What is sigmoid? what is sigmoid CPD? why can it reduce parameters? and what can it capture?
What is Sigmoid
Actually, Sigmoid is a function with name sigmoid function. It's a mathematical function having an S shape (sigmoid curve). Often, sigmoid function refers to the special case of logistic function shown below and defined by the formula
$$ S(x) = \frac{e^x}{1+e^x} $$
or
$$ S(x) = \frac{1}{1+e^{-x}}$$
What is Sigmoid CPD
Sigmoid CPD(Conditional Probability Distribution) is an variant of linear CPD, it just applies a sigmoid function on the linear result. And the parameters in Sigmoid CPD are just the weights in the linear relationship. For distribution $$$P(y_1 \mid X_1, X_2,…, X_n)$$$ , the linear CPD is
$$ P_L(y_1 \mid X_1, X_2, …, X_n) = w_0 + \sum_i^n w_i X_i $$ where $$$w_i$$$ is the weight of each variable, and $$$w_0$$$ is the bias.
so the sigmoid CPD is $$ P_S(y_1 \mid X_1, X_2, … X_n) = \frac {1}{1+e^{-P_L(X_1, X_2, …, X_n)}}$$
Compared with traditional CPD, whose number of parameters is proportional to $$$ \prod_i^n d_i $$$ ($$$n$$$ is the number of variables and $$$d_i$$$ is the cardinality of the i-th variable), the number of parameters in Sigmoid CPD is reduced to $$$n$$$.

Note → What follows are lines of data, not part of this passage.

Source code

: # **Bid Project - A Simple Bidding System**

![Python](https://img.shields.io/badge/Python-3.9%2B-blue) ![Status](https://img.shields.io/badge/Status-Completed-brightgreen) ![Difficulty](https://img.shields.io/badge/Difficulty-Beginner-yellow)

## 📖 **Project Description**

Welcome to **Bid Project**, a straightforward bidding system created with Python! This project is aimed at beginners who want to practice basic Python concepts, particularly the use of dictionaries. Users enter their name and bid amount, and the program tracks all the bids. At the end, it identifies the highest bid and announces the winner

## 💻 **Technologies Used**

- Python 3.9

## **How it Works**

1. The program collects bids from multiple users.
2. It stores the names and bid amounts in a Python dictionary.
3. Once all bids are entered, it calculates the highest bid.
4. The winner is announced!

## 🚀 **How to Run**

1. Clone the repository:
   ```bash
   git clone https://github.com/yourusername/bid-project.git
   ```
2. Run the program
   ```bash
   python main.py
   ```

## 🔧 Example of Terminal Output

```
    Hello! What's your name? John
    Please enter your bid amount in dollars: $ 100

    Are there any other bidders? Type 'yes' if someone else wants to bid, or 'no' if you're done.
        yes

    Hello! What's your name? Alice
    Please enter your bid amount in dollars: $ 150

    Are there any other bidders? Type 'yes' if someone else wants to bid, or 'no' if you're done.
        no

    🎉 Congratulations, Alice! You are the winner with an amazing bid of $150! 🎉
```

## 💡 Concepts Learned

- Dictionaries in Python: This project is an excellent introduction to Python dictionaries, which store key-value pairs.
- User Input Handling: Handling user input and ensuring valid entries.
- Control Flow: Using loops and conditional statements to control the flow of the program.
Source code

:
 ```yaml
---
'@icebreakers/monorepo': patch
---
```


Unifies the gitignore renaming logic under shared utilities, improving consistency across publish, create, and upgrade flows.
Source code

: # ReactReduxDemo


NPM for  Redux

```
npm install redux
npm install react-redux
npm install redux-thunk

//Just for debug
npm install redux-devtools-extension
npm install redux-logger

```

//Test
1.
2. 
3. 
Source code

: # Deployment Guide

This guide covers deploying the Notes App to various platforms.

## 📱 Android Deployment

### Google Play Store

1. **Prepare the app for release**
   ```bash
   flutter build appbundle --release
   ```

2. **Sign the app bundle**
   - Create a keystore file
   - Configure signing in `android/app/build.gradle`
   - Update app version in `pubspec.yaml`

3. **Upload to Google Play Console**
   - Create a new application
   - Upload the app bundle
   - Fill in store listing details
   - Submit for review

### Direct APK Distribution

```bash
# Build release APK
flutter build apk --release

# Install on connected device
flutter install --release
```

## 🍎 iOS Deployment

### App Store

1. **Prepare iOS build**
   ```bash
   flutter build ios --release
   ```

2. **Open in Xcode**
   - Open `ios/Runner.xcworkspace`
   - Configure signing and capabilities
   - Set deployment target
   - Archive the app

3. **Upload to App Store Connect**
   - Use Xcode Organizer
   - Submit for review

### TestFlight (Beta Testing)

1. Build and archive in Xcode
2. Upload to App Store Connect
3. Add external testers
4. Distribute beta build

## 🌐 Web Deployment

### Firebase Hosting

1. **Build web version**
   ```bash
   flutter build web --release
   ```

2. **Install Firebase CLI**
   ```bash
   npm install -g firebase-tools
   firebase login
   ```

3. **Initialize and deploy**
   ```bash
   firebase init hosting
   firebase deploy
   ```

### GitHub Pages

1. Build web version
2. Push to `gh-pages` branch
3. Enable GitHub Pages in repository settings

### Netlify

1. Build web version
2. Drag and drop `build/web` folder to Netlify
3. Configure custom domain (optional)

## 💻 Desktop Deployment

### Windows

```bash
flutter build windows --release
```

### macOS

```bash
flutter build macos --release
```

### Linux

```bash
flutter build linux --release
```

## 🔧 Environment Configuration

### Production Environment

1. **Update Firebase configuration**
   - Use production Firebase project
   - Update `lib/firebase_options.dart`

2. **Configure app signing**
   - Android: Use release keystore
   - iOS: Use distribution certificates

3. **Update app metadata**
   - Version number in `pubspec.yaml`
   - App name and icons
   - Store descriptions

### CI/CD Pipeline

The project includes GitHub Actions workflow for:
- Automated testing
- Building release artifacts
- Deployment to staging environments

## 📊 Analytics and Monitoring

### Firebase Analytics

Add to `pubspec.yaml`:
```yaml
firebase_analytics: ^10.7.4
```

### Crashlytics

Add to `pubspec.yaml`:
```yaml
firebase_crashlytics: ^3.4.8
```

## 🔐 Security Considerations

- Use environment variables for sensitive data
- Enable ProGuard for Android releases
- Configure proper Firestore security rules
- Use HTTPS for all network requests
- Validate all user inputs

What can Sigmoid CPD capture
Sigmoid CPD can only capture the effect of each variable for the weight is applied to each variable independently. But it can not capture relations between variables because there are no interaction terms between variables(unless one of the variables is a function of some set of other variables, but this is a special case).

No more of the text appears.